Il fenomeno in esame rappresenta una vera e propria svolta nei processi di costruzione della conoscenza, in quanto si parla ora di un apprendimento condiviso, sociale, più adatto ad affrontare l’ambiente moderno caratterizzato da complessità ed incertezza, poiché, appunto, si ritiene che la costruzione condivisa della conoscenza contribuisca a superare i limiti cognitivi individuali, con una maggiore apertura dell’azienda alle esigenze del cliente (Busacca e Prandelli, 2001).
Il cliente è così investito di una rinnovata importanza all’interno dei processi decisionali dell’azienda, e proprio il fatto di vedersi riconosciuta questa importanza fa sì che esso possa essere maggiormente stimolato ad un impegno nella collaborazione con il brand, alimentando un circolo virtuoso di continua creazione di valore. In particolare, alcuni autori hanno verificato come i consumatori dimostrino di apprezzare il fatto di sentirsi parte integrante dell’azienda, fattore denominato “Embeddedness” ed il fatto di vedersi riconosciuto un certo potere decisionale all’interno di essa, che si configura come un’effettiva attenzione prestata nei confronti dell’opinione espressa, concetto descritto dal termine “Empowerment” (Porter et al., 2011).

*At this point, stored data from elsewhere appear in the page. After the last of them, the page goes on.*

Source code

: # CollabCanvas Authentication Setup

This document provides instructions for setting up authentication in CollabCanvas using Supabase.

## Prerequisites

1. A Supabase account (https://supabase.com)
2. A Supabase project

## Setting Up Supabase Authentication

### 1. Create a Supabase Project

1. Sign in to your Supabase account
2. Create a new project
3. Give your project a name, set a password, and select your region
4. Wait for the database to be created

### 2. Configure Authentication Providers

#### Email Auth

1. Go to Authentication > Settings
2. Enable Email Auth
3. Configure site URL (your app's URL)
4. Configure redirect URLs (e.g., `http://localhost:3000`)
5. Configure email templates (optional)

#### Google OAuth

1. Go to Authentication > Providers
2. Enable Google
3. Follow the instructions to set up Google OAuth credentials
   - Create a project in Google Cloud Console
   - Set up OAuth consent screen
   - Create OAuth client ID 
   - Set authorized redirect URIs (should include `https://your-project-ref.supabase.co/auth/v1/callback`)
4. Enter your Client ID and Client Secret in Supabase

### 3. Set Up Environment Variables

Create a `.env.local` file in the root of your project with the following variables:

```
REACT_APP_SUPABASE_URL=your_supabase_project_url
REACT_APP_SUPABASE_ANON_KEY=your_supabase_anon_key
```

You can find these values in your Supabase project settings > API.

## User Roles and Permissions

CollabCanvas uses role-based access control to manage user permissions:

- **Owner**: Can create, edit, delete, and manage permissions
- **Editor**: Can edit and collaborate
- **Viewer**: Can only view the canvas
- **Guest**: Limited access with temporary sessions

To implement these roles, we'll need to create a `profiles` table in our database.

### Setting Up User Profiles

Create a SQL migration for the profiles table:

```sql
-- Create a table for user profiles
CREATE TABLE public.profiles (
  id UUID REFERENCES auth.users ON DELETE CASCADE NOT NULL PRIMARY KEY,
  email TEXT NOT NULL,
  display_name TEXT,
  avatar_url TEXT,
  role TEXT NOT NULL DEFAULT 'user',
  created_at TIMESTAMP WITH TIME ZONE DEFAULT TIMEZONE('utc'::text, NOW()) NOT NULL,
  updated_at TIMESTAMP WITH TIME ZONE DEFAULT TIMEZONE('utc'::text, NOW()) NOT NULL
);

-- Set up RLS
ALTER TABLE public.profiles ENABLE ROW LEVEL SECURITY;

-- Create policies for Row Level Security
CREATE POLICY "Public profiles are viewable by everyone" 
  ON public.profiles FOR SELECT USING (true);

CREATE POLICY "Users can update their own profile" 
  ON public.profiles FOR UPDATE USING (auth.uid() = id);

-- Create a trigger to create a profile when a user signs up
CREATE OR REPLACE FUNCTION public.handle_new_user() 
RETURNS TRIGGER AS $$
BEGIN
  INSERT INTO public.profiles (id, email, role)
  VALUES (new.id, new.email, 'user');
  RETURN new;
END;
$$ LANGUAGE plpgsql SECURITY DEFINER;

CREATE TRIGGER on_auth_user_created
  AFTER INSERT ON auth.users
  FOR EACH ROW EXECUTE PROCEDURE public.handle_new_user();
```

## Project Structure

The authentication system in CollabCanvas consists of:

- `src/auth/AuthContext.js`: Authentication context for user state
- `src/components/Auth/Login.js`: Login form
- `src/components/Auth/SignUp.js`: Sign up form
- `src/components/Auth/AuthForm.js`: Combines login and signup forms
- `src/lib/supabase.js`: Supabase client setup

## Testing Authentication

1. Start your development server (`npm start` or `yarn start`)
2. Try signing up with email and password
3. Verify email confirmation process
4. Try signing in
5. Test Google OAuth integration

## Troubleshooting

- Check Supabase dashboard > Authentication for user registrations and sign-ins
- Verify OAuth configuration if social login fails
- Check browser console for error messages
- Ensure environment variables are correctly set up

Naturalmente, questa fiducia è loro conferita sulla base della convinzione che l’esperienza maturata in quanto consumatori renda la loro opinione significativa tanto quanto quella di esperti del settore, e che anzi essi abbiano l’importante ed esclusiva
capacità di porre in essere attività di predisposizione di senso, interazione con il contesto di utilizzo, manipolazione, personalizzazione e valutazione del prodotto dal punto di vista emotivo -‐ funzionale, attività che concorrono alla creazione del valore finale ivi attribuito (Busacca e Prandelli, 2001; Brown et al., 2007).
Alcuni autori ritengono dunque che, nell’ambiente odierno, non si possa prescindere dalla collaborazione del consumatore, e che sia invece necessario rendere i processi aziendali più trasparenti al fine di sviluppare il prodotto e perfezionarlo fino a fare in modo che esso incontri le esatte caratteristiche apprezzate dal pubblico (Cooke e Buckley, 2008).
In conclusione, è possibile notare come la letteratura sia concorde nell’affermare come questa nuova configurazione della comunicazione tra azienda e consumatori cambi radicalmente le caratteristiche dei rapporti tra questi soggetti: la conoscenza di
marketing è ora sviluppata in un contesto di condivisione con il cliente, il quale non è
più visto come soggetto esterno; la creazione di valore si esplicita in un processo che vede il cliente come attore collaborativo e non più solamente come target finale; il prodotto può addirittura essere progettato con la collaborazione del cliente, che può mettere in atto processi di personalizzazione ed auto-‐configurazione affinché questo possa meglio rispondere alle proprie esigenze (Busacca e Prandelli, 2001).
Tali cambiamenti si rivelano benefici per la totalità degli attori coinvolti, in quanto ne risulta un generale aumento del valore prodotto, sia dal punto di vista dell’impresa che da quello del cliente.